太陽に照らされ、海に囲まれ、そして強い風が吹き抜けるこの土地で造られるワイン。
今回ご紹介するのは、Sibiliana Vini Eughenès “Nato Bene” Lucido
「Eughenès(エウゲネス)」とは、古代ギリシャ語で「生まれの良い」「高貴な生まれ」を意味する言葉。
そして“Nato Bene”はイタリア語で「良く生まれた」。
シチリアに古くから根付く文化や歴史を感じさせる名前です。
生産者|Sibiliana Vini
Sibiliana Viniの母体となるのは、Cantine Europa。
1962年、シチリア西部のペトロジーノで農家たちによって設立された農業協同組合です。
現在では約2,000名のブドウ栽培農家が参加し、
トラーパニ、アグリジェント、パレルモの3県を中心に、約6,000haものブドウ畑を抱えています。
大きな協同組合だからこそできるのは、
一つの畑だけではなく、シチリア西部の広い土地に存在する様々なブドウ畑から、土地や品種の個性を見極め、ワインとして表現していくこと。
そして2014年。
Cantine Europaが持つブドウとワインを、より高い品質で選別・ボトリングし、シチリアの魅力を発信するブランドとして誕生したのが、
「Sibiliana Vini」です。(Cantine Europa)
ブランド名の由来となっているのは、ペトロジーノの海岸に今も残るトッレ・シビリアーナ。
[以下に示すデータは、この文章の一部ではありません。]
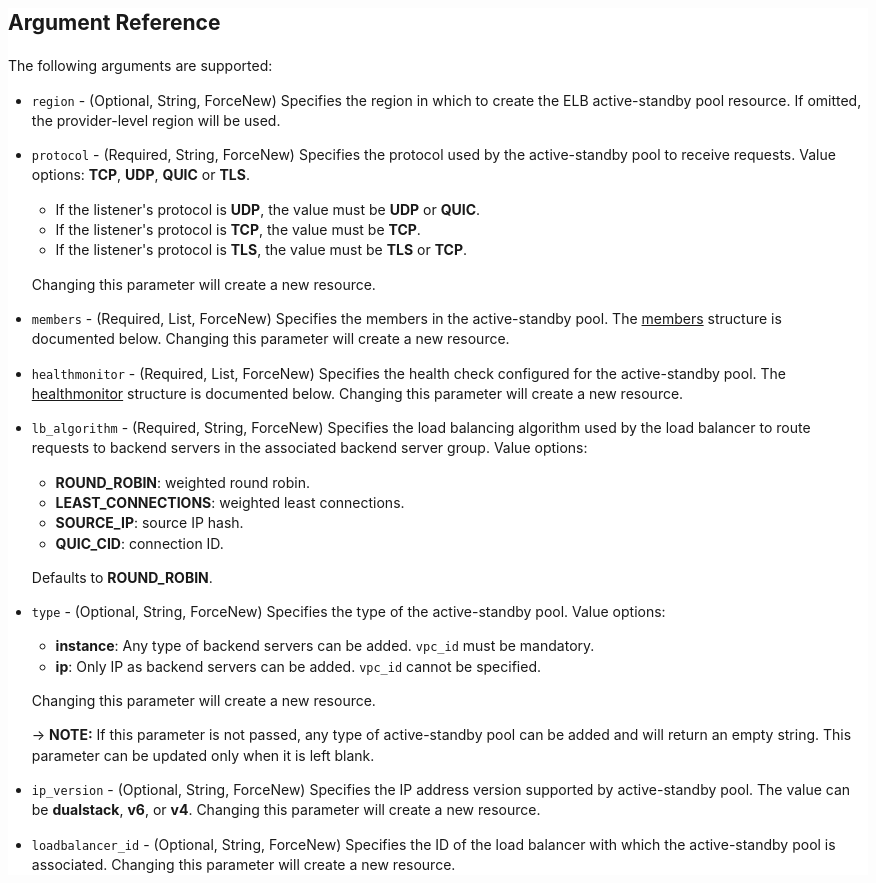 ## Argument Reference

The following arguments are supported:

* `region` - (Optional, String, ForceNew) Specifies the region in which to create the ELB active-standby pool resource.
  If omitted, the provider-level region will be used.

* `protocol` - (Required, String, ForceNew) Specifies the protocol used by the active-standby pool to receive requests.
  Value options: **TCP**, **UDP**, **QUIC** or **TLS**.
  + If the listener's protocol is **UDP**, the value must be **UDP** or **QUIC**.
  + If the listener's protocol is **TCP**, the value must be **TCP**.
  + If the listener's protocol is **TLS**, the value must be **TLS** or **TCP**.

  Changing this parameter will create a new resource.

* `members` - (Required, List, ForceNew) Specifies the members in the active-standby pool.
  The [members](#ELB_members) structure is documented below. Changing this parameter will create a new resource.

* `healthmonitor` - (Required, List, ForceNew) Specifies the health check configured for the active-standby pool.
  The [healthmonitor](#ELB_healthmonitor) structure is documented below. Changing this parameter will create a new resource.

* `lb_algorithm` - (Required, String, ForceNew) Specifies the load balancing algorithm used by the load balancer to route
  requests to backend servers in the associated backend server group. Value options:
  + **ROUND_ROBIN**: weighted round robin.
  + **LEAST_CONNECTIONS**: weighted least connections.
  + **SOURCE_IP**: source IP hash.
  + **QUIC_CID**: connection ID.

  Defaults to **ROUND_ROBIN**.

* `type` - (Optional, String, ForceNew) Specifies the type of the active-standby pool. Value options:
  + **instance**: Any type of backend servers can be added. `vpc_id` must be mandatory.
  + **ip**: Only IP as backend servers can be added. `vpc_id` cannot be specified.

  Changing this parameter will create a new resource.

  -> **NOTE:** If this parameter is not passed, any type of active-standby pool can be added and will return an empty string.
  This parameter can be updated only when it is left blank.

* `ip_version` - (Optional, String, ForceNew) Specifies the IP address version supported by active-standby pool.
  The value can be **dualstack**, **v6**, or **v4**. Changing this parameter will create a new resource.

* `loadbalancer_id` - (Optional, String, ForceNew) Specifies the ID of the load balancer with which the active-standby
  pool is associated. Changing this parameter will create a new resource.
16世紀頃に建てられた海岸の見張り塔で、かつては海から迫る海賊やマグロの回遊を知らせる「灯台」のような役割を担っていました。
Sibiliana Viniもまた、
シチリアという土地の魅力を照らし、伝えていく存在でありたい。
そんな想いがブランド名に込められています。(Sibiliana Vini)
Lucido
このワインに使われるのは、
Catarratto Lucido
カタラット・ルチド 100%
シチリアを代表する白ブドウ品種、
カタラットの一系統です。
IGP Terre Siciliane。
アルコールは13%。
淡い麦わら色に、緑がかったニュアンス。
香りには白い花を思わせるフローラルな印象があり、公式テクニカルデータでは、シトロン、レモン、白い花などの香りが挙げられています。
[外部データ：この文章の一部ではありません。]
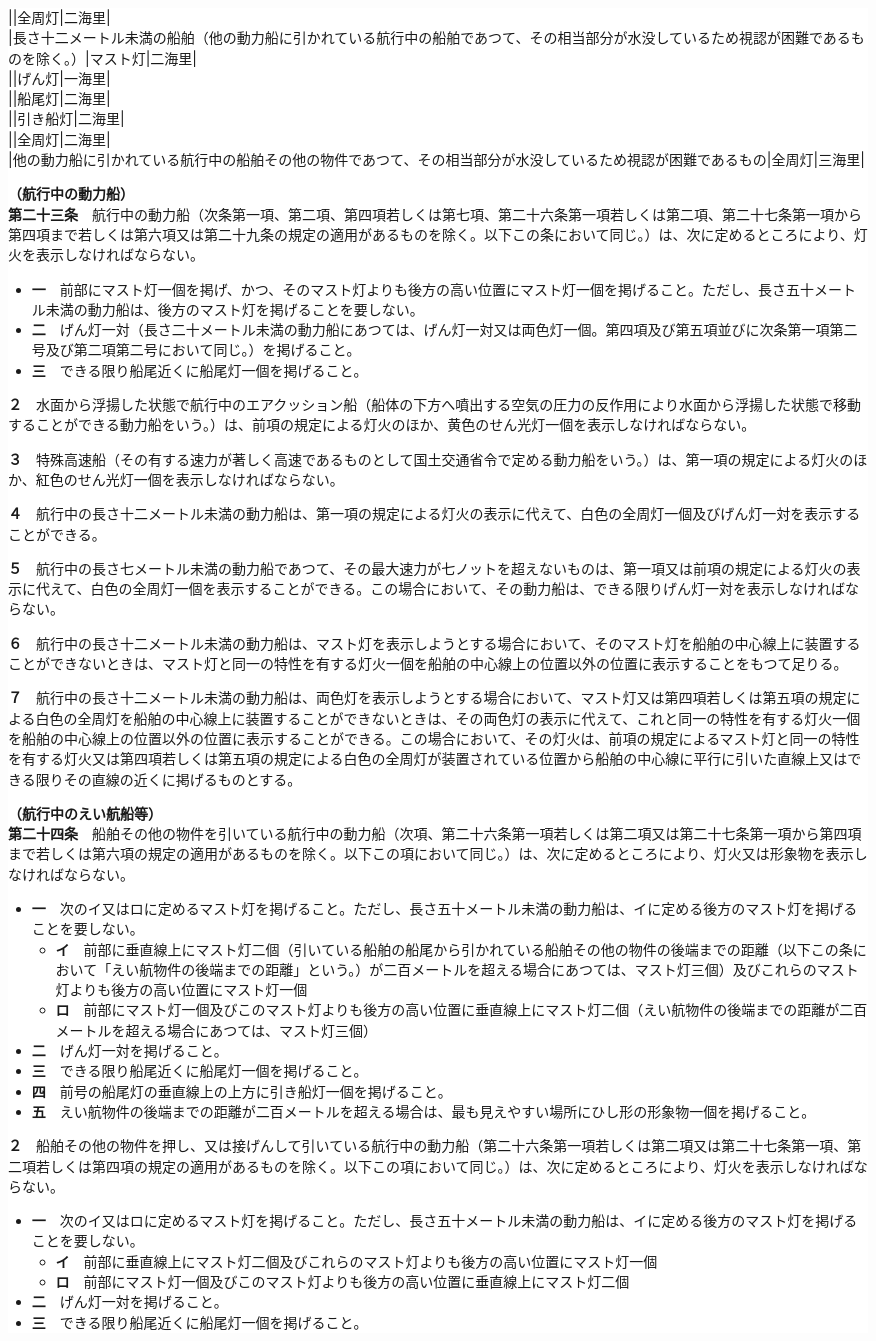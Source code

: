 ||全周灯|二海里|  
|長さ十二メートル未満の船舶（他の動力船に引かれている航行中の船舶であつて、その相当部分が水没しているため視認が困難であるものを除く。）|マスト灯|二海里|  
||げん灯|一海里|  
||船尾灯|二海里|  
||引き船灯|二海里|  
||全周灯|二海里|  
|他の動力船に引かれている航行中の船舶その他の物件であつて、その相当部分が水没しているため視認が困難であるもの|全周灯|三海里|  
  
  
**（航行中の動力船）**  
**第二十三条**　航行中の動力船（次条第一項、第二項、第四項若しくは第七項、第二十六条第一項若しくは第二項、第二十七条第一項から第四項まで若しくは第六項又は第二十九条の規定の適用があるものを除く。以下この条において同じ。）は、次に定めるところにより、灯火を表示しなければならない。  
* **一**　前部にマスト灯一個を掲げ、かつ、そのマスト灯よりも後方の高い位置にマスト灯一個を掲げること。ただし、長さ五十メートル未満の動力船は、後方のマスト灯を掲げることを要しない。  
* **二**　げん灯一対（長さ二十メートル未満の動力船にあつては、げん灯一対又は両色灯一個。第四項及び第五項並びに次条第一項第二号及び第二項第二号において同じ。）を掲げること。  
* **三**　できる限り船尾近くに船尾灯一個を掲げること。  
  
**２**　水面から浮揚した状態で航行中のエアクッション船（船体の下方へ噴出する空気の圧力の反作用により水面から浮揚した状態で移動することができる動力船をいう。）は、前項の規定による灯火のほか、黄色のせん光灯一個を表示しなければならない。  
  
**３**　特殊高速船（その有する速力が著しく高速であるものとして国土交通省令で定める動力船をいう。）は、第一項の規定による灯火のほか、紅色のせん光灯一個を表示しなければならない。  
  
**４**　航行中の長さ十二メートル未満の動力船は、第一項の規定による灯火の表示に代えて、白色の全周灯一個及びげん灯一対を表示することができる。  
  
**５**　航行中の長さ七メートル未満の動力船であつて、その最大速力が七ノットを超えないものは、第一項又は前項の規定による灯火の表示に代えて、白色の全周灯一個を表示することができる。この場合において、その動力船は、できる限りげん灯一対を表示しなければならない。  
  
**６**　航行中の長さ十二メートル未満の動力船は、マスト灯を表示しようとする場合において、そのマスト灯を船舶の中心線上に装置することができないときは、マスト灯と同一の特性を有する灯火一個を船舶の中心線上の位置以外の位置に表示することをもつて足りる。  
  
**７**　航行中の長さ十二メートル未満の動力船は、両色灯を表示しようとする場合において、マスト灯又は第四項若しくは第五項の規定による白色の全周灯を船舶の中心線上に装置することができないときは、その両色灯の表示に代えて、これと同一の特性を有する灯火一個を船舶の中心線上の位置以外の位置に表示することができる。この場合において、その灯火は、前項の規定によるマスト灯と同一の特性を有する灯火又は第四項若しくは第五項の規定による白色の全周灯が装置されている位置から船舶の中心線に平行に引いた直線上又はできる限りその直線の近くに掲げるものとする。  
  
**（航行中のえい航船等）**  
**第二十四条**　船舶その他の物件を引いている航行中の動力船（次項、第二十六条第一項若しくは第二項又は第二十七条第一項から第四項まで若しくは第六項の規定の適用があるものを除く。以下この項において同じ。）は、次に定めるところにより、灯火又は形象物を表示しなければならない。  
* **一**　次のイ又はロに定めるマスト灯を掲げること。ただし、長さ五十メートル未満の動力船は、イに定める後方のマスト灯を掲げることを要しない。  
	* **イ**　前部に垂直線上にマスト灯二個（引いている船舶の船尾から引かれている船舶その他の物件の後端までの距離（以下この条において「えい航物件の後端までの距離」という。）が二百メートルを超える場合にあつては、マスト灯三個）及びこれらのマスト灯よりも後方の高い位置にマスト灯一個  
	* **ロ**　前部にマスト灯一個及びこのマスト灯よりも後方の高い位置に垂直線上にマスト灯二個（えい航物件の後端までの距離が二百メートルを超える場合にあつては、マスト灯三個）  
* **二**　げん灯一対を掲げること。  
* **三**　できる限り船尾近くに船尾灯一個を掲げること。  
* **四**　前号の船尾灯の垂直線上の上方に引き船灯一個を掲げること。  
* **五**　えい航物件の後端までの距離が二百メートルを超える場合は、最も見えやすい場所にひし形の形象物一個を掲げること。  
  
**２**　船舶その他の物件を押し、又は接げんして引いている航行中の動力船（第二十六条第一項若しくは第二項又は第二十七条第一項、第二項若しくは第四項の規定の適用があるものを除く。以下この項において同じ。）は、次に定めるところにより、灯火を表示しなければならない。  
* **一**　次のイ又はロに定めるマスト灯を掲げること。ただし、長さ五十メートル未満の動力船は、イに定める後方のマスト灯を掲げることを要しない。  
	* **イ**　前部に垂直線上にマスト灯二個及びこれらのマスト灯よりも後方の高い位置にマスト灯一個  
	* **ロ**　前部にマスト灯一個及びこのマスト灯よりも後方の高い位置に垂直線上にマスト灯二個  
* **二**　げん灯一対を掲げること。  
* **三**　できる限り船尾近くに船尾灯一個を掲げること。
味わいは軽快なだけではなく、しっかりとしたボディと構造を持ったタイプ。
海に近いシチリア西部らしい、爽やかさと果実感を楽しめる白ワインです。(Sibiliana Vini)
醸造についても、収穫したブドウを素早く醸造所へ運び、やさしく圧搾。
低温で温度管理をしながら発酵させ、その後ステンレスタンクで仕上げるスタイルが採用されています。(Stoppervini)
大きな協同組合だからこそできること。
そして、大きな生産者だからこそ、
シチリアの土地と固有品種をどう表現するのかという挑戦。
「大規模=画一的」ではなく、
広大なシチリアの土地と、そこでブドウを育てるたくさんの生産者の力を、一つのワインにまとめている。
そんな背景を知って飲むと、
いつものシチリアワインが少し違って感じられるかもしれません。
8〜10℃くらいに冷やして。
魚介料理はもちろん、
前菜、サラダ、フリット、パスタなど、日常の食卓にも合わせやすい一本です。
Portavinoでは、
こうした「その土地で、誰が、どんな想いで造っているのか」まで楽しめるイタリアワインを
少しずつご紹介していきます。
🍷 Sibiliana Vini
Eughenès “Nato Bene”
Lucido
IGP Terre Siciliane
Catarratto Lucido 100%
13% vol.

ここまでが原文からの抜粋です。